**What you will do**
Once you have read the data below, please repeat all of it exactly.

[Saved entries]
▬▬▬

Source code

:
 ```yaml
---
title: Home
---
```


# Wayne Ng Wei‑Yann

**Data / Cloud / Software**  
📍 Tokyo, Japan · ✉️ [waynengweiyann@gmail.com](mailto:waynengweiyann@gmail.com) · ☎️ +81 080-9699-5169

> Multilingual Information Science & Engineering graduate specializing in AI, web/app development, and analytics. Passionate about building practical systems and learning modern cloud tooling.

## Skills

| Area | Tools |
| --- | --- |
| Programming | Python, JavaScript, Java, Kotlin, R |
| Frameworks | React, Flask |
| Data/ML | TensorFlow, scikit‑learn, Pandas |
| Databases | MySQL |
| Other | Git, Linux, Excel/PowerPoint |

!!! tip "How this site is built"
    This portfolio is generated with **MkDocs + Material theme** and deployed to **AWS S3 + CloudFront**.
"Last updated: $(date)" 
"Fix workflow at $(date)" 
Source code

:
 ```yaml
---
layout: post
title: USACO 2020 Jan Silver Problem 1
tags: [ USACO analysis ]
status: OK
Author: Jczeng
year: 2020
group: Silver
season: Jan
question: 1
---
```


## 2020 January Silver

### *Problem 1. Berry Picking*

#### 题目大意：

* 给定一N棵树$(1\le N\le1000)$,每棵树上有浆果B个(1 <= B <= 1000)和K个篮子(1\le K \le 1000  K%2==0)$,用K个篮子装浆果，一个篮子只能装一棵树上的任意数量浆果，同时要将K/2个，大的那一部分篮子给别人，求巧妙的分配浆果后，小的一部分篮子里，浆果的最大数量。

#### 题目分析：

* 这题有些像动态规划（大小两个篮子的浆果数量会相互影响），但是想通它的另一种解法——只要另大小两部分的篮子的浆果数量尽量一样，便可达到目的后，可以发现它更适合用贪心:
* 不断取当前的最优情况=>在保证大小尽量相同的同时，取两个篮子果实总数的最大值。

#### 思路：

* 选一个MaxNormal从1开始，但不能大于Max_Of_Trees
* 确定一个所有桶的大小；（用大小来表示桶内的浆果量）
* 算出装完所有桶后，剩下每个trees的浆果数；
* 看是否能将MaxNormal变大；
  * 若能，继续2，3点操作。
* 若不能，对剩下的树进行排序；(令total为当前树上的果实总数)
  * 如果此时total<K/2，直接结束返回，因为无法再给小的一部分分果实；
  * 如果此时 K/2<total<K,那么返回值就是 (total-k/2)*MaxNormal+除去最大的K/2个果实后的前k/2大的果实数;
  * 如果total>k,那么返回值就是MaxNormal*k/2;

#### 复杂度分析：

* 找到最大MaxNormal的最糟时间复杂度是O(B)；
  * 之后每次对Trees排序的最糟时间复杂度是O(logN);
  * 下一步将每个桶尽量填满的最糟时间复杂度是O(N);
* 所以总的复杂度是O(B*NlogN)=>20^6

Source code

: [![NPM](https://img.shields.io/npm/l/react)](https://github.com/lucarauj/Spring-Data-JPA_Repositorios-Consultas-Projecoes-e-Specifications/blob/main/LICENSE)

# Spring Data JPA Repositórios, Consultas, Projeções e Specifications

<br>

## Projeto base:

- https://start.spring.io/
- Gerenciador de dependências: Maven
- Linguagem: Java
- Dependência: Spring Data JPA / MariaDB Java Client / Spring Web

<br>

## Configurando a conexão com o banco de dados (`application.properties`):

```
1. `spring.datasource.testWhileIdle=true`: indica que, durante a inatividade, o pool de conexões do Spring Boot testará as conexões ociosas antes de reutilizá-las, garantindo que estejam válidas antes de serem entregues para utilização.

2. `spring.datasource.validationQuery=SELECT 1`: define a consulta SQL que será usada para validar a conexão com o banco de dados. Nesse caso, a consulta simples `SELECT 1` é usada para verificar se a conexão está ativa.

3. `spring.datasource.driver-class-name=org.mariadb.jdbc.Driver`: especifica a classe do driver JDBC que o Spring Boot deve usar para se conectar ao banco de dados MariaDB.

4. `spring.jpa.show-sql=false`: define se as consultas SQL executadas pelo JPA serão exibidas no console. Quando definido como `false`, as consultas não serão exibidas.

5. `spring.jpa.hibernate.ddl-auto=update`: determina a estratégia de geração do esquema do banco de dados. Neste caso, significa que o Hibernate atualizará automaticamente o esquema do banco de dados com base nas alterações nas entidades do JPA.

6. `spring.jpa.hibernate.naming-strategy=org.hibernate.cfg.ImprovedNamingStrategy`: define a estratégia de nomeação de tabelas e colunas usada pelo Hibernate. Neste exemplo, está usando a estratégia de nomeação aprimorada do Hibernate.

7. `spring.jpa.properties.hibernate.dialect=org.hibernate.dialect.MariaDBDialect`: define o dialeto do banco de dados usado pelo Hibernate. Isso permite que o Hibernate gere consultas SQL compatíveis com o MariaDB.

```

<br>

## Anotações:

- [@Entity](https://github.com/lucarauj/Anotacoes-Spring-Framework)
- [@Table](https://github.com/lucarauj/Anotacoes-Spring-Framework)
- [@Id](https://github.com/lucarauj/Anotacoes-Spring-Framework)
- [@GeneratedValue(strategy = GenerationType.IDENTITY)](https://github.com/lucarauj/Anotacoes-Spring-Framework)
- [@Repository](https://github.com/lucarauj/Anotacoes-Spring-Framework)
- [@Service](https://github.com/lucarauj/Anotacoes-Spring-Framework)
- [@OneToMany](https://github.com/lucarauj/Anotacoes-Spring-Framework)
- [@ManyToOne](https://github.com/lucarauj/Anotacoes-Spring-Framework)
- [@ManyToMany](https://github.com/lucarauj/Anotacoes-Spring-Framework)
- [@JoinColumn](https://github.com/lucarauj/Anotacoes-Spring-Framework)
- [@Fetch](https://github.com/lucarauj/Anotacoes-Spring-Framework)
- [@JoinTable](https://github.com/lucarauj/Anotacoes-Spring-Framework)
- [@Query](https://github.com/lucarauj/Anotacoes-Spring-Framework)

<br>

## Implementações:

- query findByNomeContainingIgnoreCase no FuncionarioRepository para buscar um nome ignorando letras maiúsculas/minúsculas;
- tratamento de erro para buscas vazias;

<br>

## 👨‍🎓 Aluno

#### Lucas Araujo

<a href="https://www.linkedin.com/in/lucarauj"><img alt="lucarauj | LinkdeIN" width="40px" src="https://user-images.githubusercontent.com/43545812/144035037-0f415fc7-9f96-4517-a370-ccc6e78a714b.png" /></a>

▬▬▬

**Solution**
Source code

:
 ```yaml
---
title: Home
---
```


# Wayne Ng Wei‑Yann

**Data / Cloud / Software**  
📍 Tokyo, Japan · ✉️ [waynengweiyann@gmail.com](mailto:waynengweiyann@gmail.com) · ☎️ +81 080-9699-5169

> Multilingual Information Science & Engineering graduate specializing in AI, web/app development, and analytics. Passionate about building practical systems and learning modern cloud tooling.

## Skills

| Area | Tools |
| --- | --- |
| Programming | Python, JavaScript, Java, Kotlin, R |
| Frameworks | React, Flask |
| Data/ML | TensorFlow, scikit‑learn, Pandas |
| Databases | MySQL |
| Other | Git, Linux, Excel/PowerPoint |

!!! tip "How this site is built"
    This portfolio is generated with **MkDocs + Material theme** and deployed to **AWS S3 + CloudFront**.
"Last updated: $(date)" 
"Fix workflow at $(date)" 
Source code

:
 ```yaml
---
layout: post
title: USACO 2020 Jan Silver Problem 1
tags: [ USACO analysis ]
status: OK
Author: Jczeng
year: 2020
group: Silver
season: Jan
question: 1
---
```


## 2020 January Silver

### *Problem 1. Berry Picking*

#### 题目大意：

* 给定一N棵树$(1\le N\le1000)$,每棵树上有浆果B个(1 <= B <= 1000)和K个篮子(1\le K \le 1000  K%2==0)$,用K个篮子装浆果，一个篮子只能装一棵树上的任意数量浆果，同时要将K/2个，大的那一部分篮子给别人，求巧妙的分配浆果后，小的一部分篮子里，浆果的最大数量。

#### 题目分析：

* 这题有些像动态规划（大小两个篮子的浆果数量会相互影响），但是想通它的另一种解法——只要另大小两部分的篮子的浆果数量尽量一样，便可达到目的后，可以发现它更适合用贪心:
* 不断取当前的最优情况=>在保证大小尽量相同的同时，取两个篮子果实总数的最大值。

#### 思路：

* 选一个MaxNormal从1开始，但不能大于Max_Of_Trees
* 确定一个所有桶的大小；（用大小来表示桶内的浆果量）
* 算出装完所有桶后，剩下每个trees的浆果数；
* 看是否能将MaxNormal变大；
  * 若能，继续2，3点操作。
* 若不能，对剩下的树进行排序；(令total为当前树上的果实总数)
  * 如果此时total<K/2，直接结束返回，因为无法再给小的一部分分果实；
  * 如果此时 K/2<total<K,那么返回值就是 (total-k/2)*MaxNormal+除去最大的K/2个果实后的前k/2大的果实数;
  * 如果total>k,那么返回值就是MaxNormal*k/2;

#### 复杂度分析：

* 找到最大MaxNormal的最糟时间复杂度是O(B)；
  * 之后每次对Trees排序的最糟时间复杂度是O(logN);
  * 下一步将每个桶尽量填满的最糟时间复杂度是O(N);
* 所以总的复杂度是O(B*NlogN)=>20^6

Source code

: [![NPM](https://img.shields.io/npm/l/react)](https://github.com/lucarauj/Spring-Data-JPA_Repositorios-Consultas-Projecoes-e-Specifications/blob/main/LICENSE)

# Spring Data JPA Repositórios, Consultas, Projeções e Specifications

<br>

## Projeto base:

- https://start.spring.io/
- Gerenciador de dependências: Maven
- Linguagem: Java
- Dependência: Spring Data JPA / MariaDB Java Client / Spring Web

<br>

## Configurando a conexão com o banco de dados (`application.properties`):

```
1. `spring.datasource.testWhileIdle=true`: indica que, durante a inatividade, o pool de conexões do Spring Boot testará as conexões ociosas antes de reutilizá-las, garantindo que estejam válidas antes de serem entregues para utilização.

2. `spring.datasource.validationQuery=SELECT 1`: define a consulta SQL que será usada para validar a conexão com o banco de dados. Nesse caso, a consulta simples `SELECT 1` é usada para verificar se a conexão está ativa.

3. `spring.datasource.driver-class-name=org.mariadb.jdbc.Driver`: especifica a classe do driver JDBC que o Spring Boot deve usar para se conectar ao banco de dados MariaDB.

4. `spring.jpa.show-sql=false`: define se as consultas SQL executadas pelo JPA serão exibidas no console. Quando definido como `false`, as consultas não serão exibidas.

5. `spring.jpa.hibernate.ddl-auto=update`: determina a estratégia de geração do esquema do banco de dados. Neste caso, significa que o Hibernate atualizará automaticamente o esquema do banco de dados com base nas alterações nas entidades do JPA.

6. `spring.jpa.hibernate.naming-strategy=org.hibernate.cfg.ImprovedNamingStrategy`: define a estratégia de nomeação de tabelas e colunas usada pelo Hibernate. Neste exemplo, está usando a estratégia de nomeação aprimorada do Hibernate.

7. `spring.jpa.properties.hibernate.dialect=org.hibernate.dialect.MariaDBDialect`: define o dialeto do banco de dados usado pelo Hibernate. Isso permite que o Hibernate gere consultas SQL compatíveis com o MariaDB.

```

<br>

## Anotações:

- [@Entity](https://github.com/lucarauj/Anotacoes-Spring-Framework)
- [@Table](https://github.com/lucarauj/Anotacoes-Spring-Framework)
- [@Id](https://github.com/lucarauj/Anotacoes-Spring-Framework)
- [@GeneratedValue(strategy = GenerationType.IDENTITY)](https://github.com/lucarauj/Anotacoes-Spring-Framework)
- [@Repository](https://github.com/lucarauj/Anotacoes-Spring-Framework)
- [@Service](https://github.com/lucarauj/Anotacoes-Spring-Framework)
- [@OneToMany](https://github.com/lucarauj/Anotacoes-Spring-Framework)
- [@ManyToOne](https://github.com/lucarauj/Anotacoes-Spring-Framework)
- [@ManyToMany](https://github.com/lucarauj/Anotacoes-Spring-Framework)
- [@JoinColumn](https://github.com/lucarauj/Anotacoes-Spring-Framework)
- [@Fetch](https://github.com/lucarauj/Anotacoes-Spring-Framework)
- [@JoinTable](https://github.com/lucarauj/Anotacoes-Spring-Framework)
- [@Query](https://github.com/lucarauj/Anotacoes-Spring-Framework)

<br>

## Implementações:

- query findByNomeContainingIgnoreCase no FuncionarioRepository para buscar um nome ignorando letras maiúsculas/minúsculas;
- tratamento de erro para buscas vazias;

<br>

## 👨‍🎓 Aluno

#### Lucas Araujo

<a href="https://www.linkedin.com/in/lucarauj"><img alt="lucarauj | LinkdeIN" width="40px" src="https://user-images.githubusercontent.com/43545812/144035037-0f415fc7-9f96-4517-a370-ccc6e78a714b.png" /></a>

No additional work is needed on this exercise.